# [Work to complete]
Once the pictures are set aside, print the records that follow exactly as written.

# [Records provided]
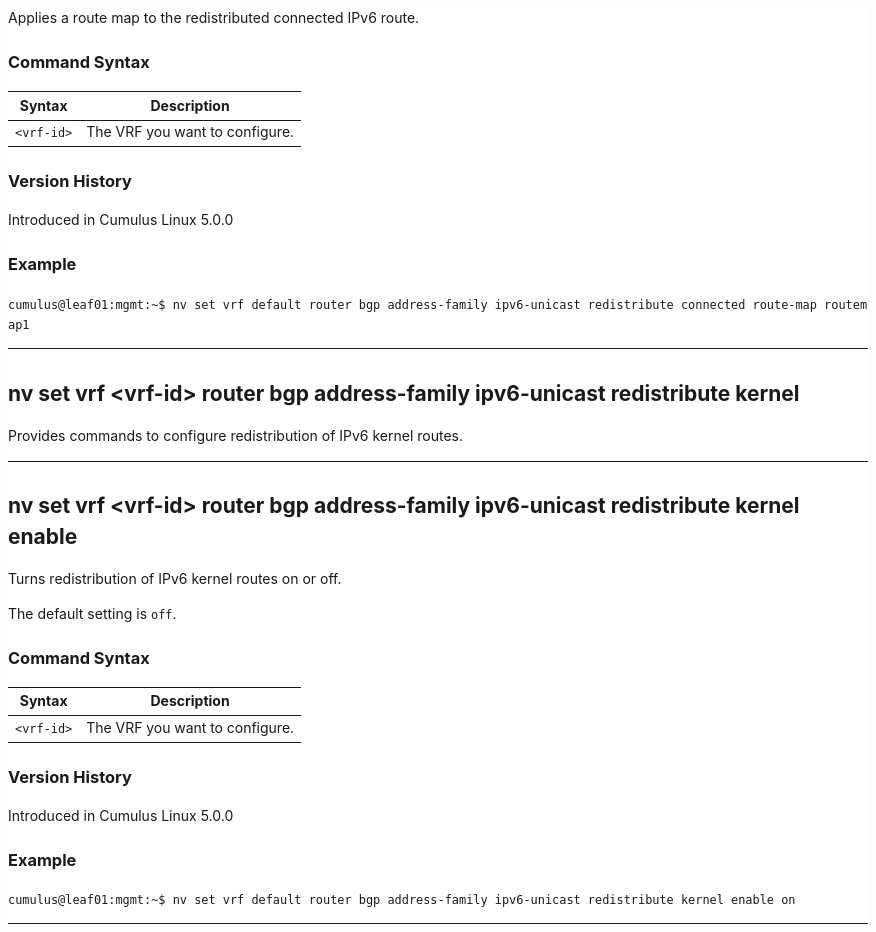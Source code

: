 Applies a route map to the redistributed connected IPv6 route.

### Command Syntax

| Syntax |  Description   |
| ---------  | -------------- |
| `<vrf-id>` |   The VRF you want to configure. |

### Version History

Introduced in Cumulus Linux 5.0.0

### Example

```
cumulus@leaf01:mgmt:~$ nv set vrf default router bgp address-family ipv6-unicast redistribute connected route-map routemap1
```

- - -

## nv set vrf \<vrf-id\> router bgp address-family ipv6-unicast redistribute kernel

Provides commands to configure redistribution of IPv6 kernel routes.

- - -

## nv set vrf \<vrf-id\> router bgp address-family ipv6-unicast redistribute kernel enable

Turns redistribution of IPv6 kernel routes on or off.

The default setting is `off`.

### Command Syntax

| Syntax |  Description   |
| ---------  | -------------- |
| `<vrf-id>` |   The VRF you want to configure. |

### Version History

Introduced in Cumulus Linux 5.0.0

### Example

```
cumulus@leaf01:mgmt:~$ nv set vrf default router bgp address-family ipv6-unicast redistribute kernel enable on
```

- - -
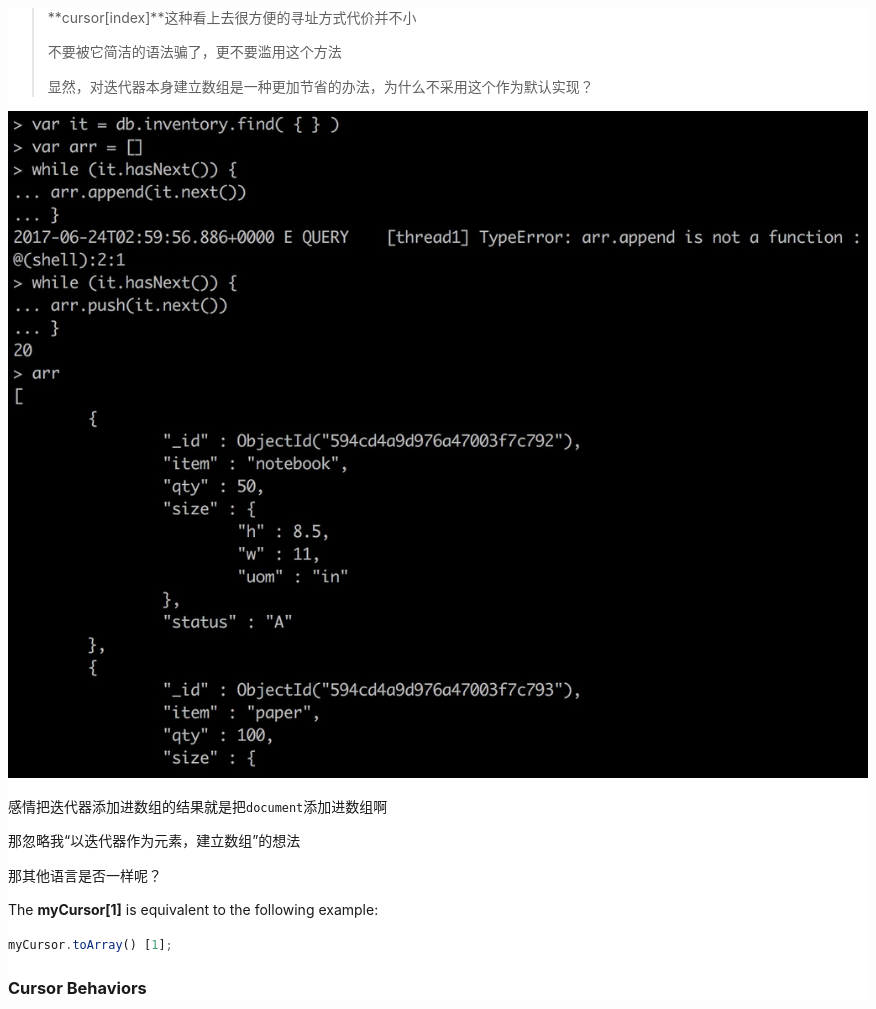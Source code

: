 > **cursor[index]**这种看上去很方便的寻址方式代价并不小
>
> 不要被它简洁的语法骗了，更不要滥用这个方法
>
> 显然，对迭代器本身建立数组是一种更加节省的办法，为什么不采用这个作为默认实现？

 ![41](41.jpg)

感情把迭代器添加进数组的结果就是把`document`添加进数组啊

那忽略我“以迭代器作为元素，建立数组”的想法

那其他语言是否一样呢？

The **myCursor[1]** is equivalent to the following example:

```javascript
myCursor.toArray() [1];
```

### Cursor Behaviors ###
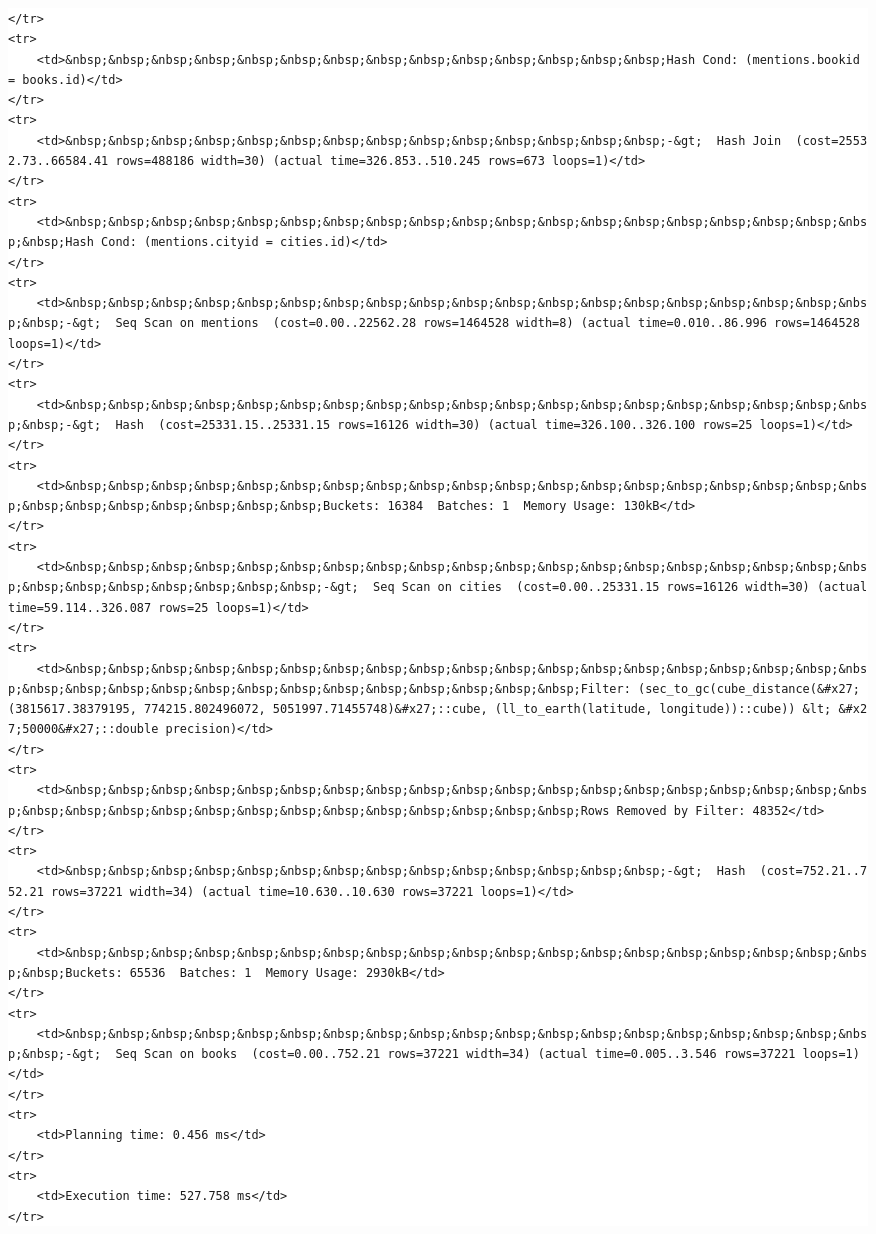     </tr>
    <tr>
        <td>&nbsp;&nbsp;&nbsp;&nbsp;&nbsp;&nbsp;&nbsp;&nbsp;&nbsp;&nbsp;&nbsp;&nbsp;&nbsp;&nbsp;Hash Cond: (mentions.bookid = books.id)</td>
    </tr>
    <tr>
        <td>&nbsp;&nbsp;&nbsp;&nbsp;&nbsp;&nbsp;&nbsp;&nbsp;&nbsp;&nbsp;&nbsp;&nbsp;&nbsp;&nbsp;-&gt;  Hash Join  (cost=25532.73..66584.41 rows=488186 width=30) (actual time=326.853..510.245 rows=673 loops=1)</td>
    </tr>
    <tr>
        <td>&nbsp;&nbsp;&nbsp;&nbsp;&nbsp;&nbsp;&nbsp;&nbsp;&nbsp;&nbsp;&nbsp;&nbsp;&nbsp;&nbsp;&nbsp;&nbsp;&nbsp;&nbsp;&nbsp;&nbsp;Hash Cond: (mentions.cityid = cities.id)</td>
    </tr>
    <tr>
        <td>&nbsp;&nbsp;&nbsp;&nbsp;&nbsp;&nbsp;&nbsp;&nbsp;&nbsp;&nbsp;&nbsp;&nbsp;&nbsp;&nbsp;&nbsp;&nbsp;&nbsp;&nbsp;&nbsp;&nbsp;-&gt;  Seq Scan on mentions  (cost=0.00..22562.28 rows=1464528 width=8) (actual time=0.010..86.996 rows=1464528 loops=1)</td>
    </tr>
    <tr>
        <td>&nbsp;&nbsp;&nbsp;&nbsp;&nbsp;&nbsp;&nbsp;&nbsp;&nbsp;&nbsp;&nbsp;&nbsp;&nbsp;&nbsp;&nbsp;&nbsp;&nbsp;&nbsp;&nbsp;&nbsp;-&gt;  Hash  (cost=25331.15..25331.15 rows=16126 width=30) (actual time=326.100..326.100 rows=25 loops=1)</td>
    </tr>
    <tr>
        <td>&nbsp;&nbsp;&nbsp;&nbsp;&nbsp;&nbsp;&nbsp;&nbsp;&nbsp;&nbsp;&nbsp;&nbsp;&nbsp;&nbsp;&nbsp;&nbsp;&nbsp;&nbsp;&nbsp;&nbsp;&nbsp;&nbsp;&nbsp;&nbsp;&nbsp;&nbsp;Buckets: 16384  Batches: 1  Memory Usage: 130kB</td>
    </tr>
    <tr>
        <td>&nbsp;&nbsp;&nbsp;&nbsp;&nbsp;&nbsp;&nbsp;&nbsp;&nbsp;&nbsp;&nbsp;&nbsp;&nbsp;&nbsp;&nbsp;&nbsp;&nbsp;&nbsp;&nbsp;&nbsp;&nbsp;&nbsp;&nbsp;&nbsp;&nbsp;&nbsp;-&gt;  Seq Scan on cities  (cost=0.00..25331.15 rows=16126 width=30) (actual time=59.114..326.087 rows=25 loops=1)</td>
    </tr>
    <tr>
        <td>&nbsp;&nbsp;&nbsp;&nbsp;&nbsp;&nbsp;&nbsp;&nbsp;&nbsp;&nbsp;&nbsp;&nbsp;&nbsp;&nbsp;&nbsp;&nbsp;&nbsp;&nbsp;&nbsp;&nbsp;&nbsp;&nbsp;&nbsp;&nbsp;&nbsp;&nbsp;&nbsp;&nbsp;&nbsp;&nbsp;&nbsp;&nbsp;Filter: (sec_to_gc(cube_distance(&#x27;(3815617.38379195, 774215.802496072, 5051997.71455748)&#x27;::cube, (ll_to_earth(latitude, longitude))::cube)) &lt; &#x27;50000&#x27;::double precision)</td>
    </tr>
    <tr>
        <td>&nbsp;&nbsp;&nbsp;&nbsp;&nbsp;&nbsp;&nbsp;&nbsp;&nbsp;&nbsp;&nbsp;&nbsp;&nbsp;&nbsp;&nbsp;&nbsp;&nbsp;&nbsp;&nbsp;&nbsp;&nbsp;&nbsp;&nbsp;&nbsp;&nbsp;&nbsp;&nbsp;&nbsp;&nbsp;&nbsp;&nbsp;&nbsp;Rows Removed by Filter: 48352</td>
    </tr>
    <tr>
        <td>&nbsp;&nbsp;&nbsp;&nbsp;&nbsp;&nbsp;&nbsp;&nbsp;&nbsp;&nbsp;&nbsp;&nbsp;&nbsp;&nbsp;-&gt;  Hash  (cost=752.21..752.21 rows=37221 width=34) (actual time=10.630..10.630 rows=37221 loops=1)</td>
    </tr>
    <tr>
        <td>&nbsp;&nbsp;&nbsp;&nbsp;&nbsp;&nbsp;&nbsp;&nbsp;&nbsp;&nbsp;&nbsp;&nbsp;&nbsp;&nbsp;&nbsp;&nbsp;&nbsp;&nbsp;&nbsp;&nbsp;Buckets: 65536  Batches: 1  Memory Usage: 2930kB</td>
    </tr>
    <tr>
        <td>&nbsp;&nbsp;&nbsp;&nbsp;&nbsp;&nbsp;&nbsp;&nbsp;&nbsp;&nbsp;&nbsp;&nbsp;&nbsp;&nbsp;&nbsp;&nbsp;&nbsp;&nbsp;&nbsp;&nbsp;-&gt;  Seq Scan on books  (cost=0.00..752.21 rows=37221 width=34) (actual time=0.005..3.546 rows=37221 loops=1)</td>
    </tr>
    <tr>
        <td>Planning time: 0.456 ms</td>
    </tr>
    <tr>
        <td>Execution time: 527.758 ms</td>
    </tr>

# [Solution to this exercise]
Source code

: Applies a route map to the redistributed connected IPv6 route.

### Command Syntax

| Syntax |  Description   |
| ---------  | -------------- |
| `<vrf-id>` |   The VRF you want to configure. |

### Version History

Introduced in Cumulus Linux 5.0.0

### Example

```
cumulus@leaf01:mgmt:~$ nv set vrf default router bgp address-family ipv6-unicast redistribute connected route-map routemap1
```

- - -

## nv set vrf \<vrf-id\> router bgp address-family ipv6-unicast redistribute kernel

Provides commands to configure redistribution of IPv6 kernel routes.

- - -

## nv set vrf \<vrf-id\> router bgp address-family ipv6-unicast redistribute kernel enable

Turns redistribution of IPv6 kernel routes on or off.

The default setting is `off`.

### Command Syntax

| Syntax |  Description   |
| ---------  | -------------- |
| `<vrf-id>` |   The VRF you want to configure. |

### Version History

Introduced in Cumulus Linux 5.0.0

### Example

```
cumulus@leaf01:mgmt:~$ nv set vrf default router bgp address-family ipv6-unicast redistribute kernel enable on
```

- - -
Source code

: > **cursor[index]**这种看上去很方便的寻址方式代价并不小
>
> 不要被它简洁的语法骗了，更不要滥用这个方法
>
> 显然，对迭代器本身建立数组是一种更加节省的办法，为什么不采用这个作为默认实现？

 ![41](41.jpg)

感情把迭代器添加进数组的结果就是把`document`添加进数组啊

那忽略我“以迭代器作为元素，建立数组”的想法

那其他语言是否一样呢？

The **myCursor[1]** is equivalent to the following example:

```javascript
myCursor.toArray() [1];
```

### Cursor Behaviors ###
     </tr>
    <tr>
        <td>&nbsp;&nbsp;&nbsp;&nbsp;&nbsp;&nbsp;&nbsp;&nbsp;&nbsp;&nbsp;&nbsp;&nbsp;&nbsp;&nbsp;Hash Cond: (mentions.bookid = books.id)</td>
    </tr>
    <tr>
        <td>&nbsp;&nbsp;&nbsp;&nbsp;&nbsp;&nbsp;&nbsp;&nbsp;&nbsp;&nbsp;&nbsp;&nbsp;&nbsp;&nbsp;-&gt;  Hash Join  (cost=25532.73..66584.41 rows=488186 width=30) (actual time=326.853..510.245 rows=673 loops=1)</td>
    </tr>
    <tr>
        <td>&nbsp;&nbsp;&nbsp;&nbsp;&nbsp;&nbsp;&nbsp;&nbsp;&nbsp;&nbsp;&nbsp;&nbsp;&nbsp;&nbsp;&nbsp;&nbsp;&nbsp;&nbsp;&nbsp;&nbsp;Hash Cond: (mentions.cityid = cities.id)</td>
    </tr>
    <tr>
        <td>&nbsp;&nbsp;&nbsp;&nbsp;&nbsp;&nbsp;&nbsp;&nbsp;&nbsp;&nbsp;&nbsp;&nbsp;&nbsp;&nbsp;&nbsp;&nbsp;&nbsp;&nbsp;&nbsp;&nbsp;-&gt;  Seq Scan on mentions  (cost=0.00..22562.28 rows=1464528 width=8) (actual time=0.010..86.996 rows=1464528 loops=1)</td>
    </tr>
    <tr>
        <td>&nbsp;&nbsp;&nbsp;&nbsp;&nbsp;&nbsp;&nbsp;&nbsp;&nbsp;&nbsp;&nbsp;&nbsp;&nbsp;&nbsp;&nbsp;&nbsp;&nbsp;&nbsp;&nbsp;&nbsp;-&gt;  Hash  (cost=25331.15..25331.15 rows=16126 width=30) (actual time=326.100..326.100 rows=25 loops=1)</td>
    </tr>
    <tr>
        <td>&nbsp;&nbsp;&nbsp;&nbsp;&nbsp;&nbsp;&nbsp;&nbsp;&nbsp;&nbsp;&nbsp;&nbsp;&nbsp;&nbsp;&nbsp;&nbsp;&nbsp;&nbsp;&nbsp;&nbsp;&nbsp;&nbsp;&nbsp;&nbsp;&nbsp;&nbsp;Buckets: 16384  Batches: 1  Memory Usage: 130kB</td>
    </tr>
    <tr>
        <td>&nbsp;&nbsp;&nbsp;&nbsp;&nbsp;&nbsp;&nbsp;&nbsp;&nbsp;&nbsp;&nbsp;&nbsp;&nbsp;&nbsp;&nbsp;&nbsp;&nbsp;&nbsp;&nbsp;&nbsp;&nbsp;&nbsp;&nbsp;&nbsp;&nbsp;&nbsp;-&gt;  Seq Scan on cities  (cost=0.00..25331.15 rows=16126 width=30) (actual time=59.114..326.087 rows=25 loops=1)</td>
    </tr>
    <tr>
        <td>&nbsp;&nbsp;&nbsp;&nbsp;&nbsp;&nbsp;&nbsp;&nbsp;&nbsp;&nbsp;&nbsp;&nbsp;&nbsp;&nbsp;&nbsp;&nbsp;&nbsp;&nbsp;&nbsp;&nbsp;&nbsp;&nbsp;&nbsp;&nbsp;&nbsp;&nbsp;&nbsp;&nbsp;&nbsp;&nbsp;&nbsp;&nbsp;Filter: (sec_to_gc(cube_distance(&#x27;(3815617.38379195, 774215.802496072, 5051997.71455748)&#x27;::cube, (ll_to_earth(latitude, longitude))::cube)) &lt; &#x27;50000&#x27;::double precision)</td>
    </tr>
    <tr>
        <td>&nbsp;&nbsp;&nbsp;&nbsp;&nbsp;&nbsp;&nbsp;&nbsp;&nbsp;&nbsp;&nbsp;&nbsp;&nbsp;&nbsp;&nbsp;&nbsp;&nbsp;&nbsp;&nbsp;&nbsp;&nbsp;&nbsp;&nbsp;&nbsp;&nbsp;&nbsp;&nbsp;&nbsp;&nbsp;&nbsp;&nbsp;&nbsp;Rows Removed by Filter: 48352</td>
    </tr>
    <tr>
        <td>&nbsp;&nbsp;&nbsp;&nbsp;&nbsp;&nbsp;&nbsp;&nbsp;&nbsp;&nbsp;&nbsp;&nbsp;&nbsp;&nbsp;-&gt;  Hash  (cost=752.21..752.21 rows=37221 width=34) (actual time=10.630..10.630 rows=37221 loops=1)</td>
    </tr>
    <tr>
        <td>&nbsp;&nbsp;&nbsp;&nbsp;&nbsp;&nbsp;&nbsp;&nbsp;&nbsp;&nbsp;&nbsp;&nbsp;&nbsp;&nbsp;&nbsp;&nbsp;&nbsp;&nbsp;&nbsp;&nbsp;Buckets: 65536  Batches: 1  Memory Usage: 2930kB</td>
    </tr>
    <tr>
        <td>&nbsp;&nbsp;&nbsp;&nbsp;&nbsp;&nbsp;&nbsp;&nbsp;&nbsp;&nbsp;&nbsp;&nbsp;&nbsp;&nbsp;&nbsp;&nbsp;&nbsp;&nbsp;&nbsp;&nbsp;-&gt;  Seq Scan on books  (cost=0.00..752.21 rows=37221 width=34) (actual time=0.005..3.546 rows=37221 loops=1)</td>
    </tr>
    <tr>
        <td>Planning time: 0.456 ms</td>
    </tr>
    <tr>
        <td>Execution time: 527.758 ms</td>
    </tr>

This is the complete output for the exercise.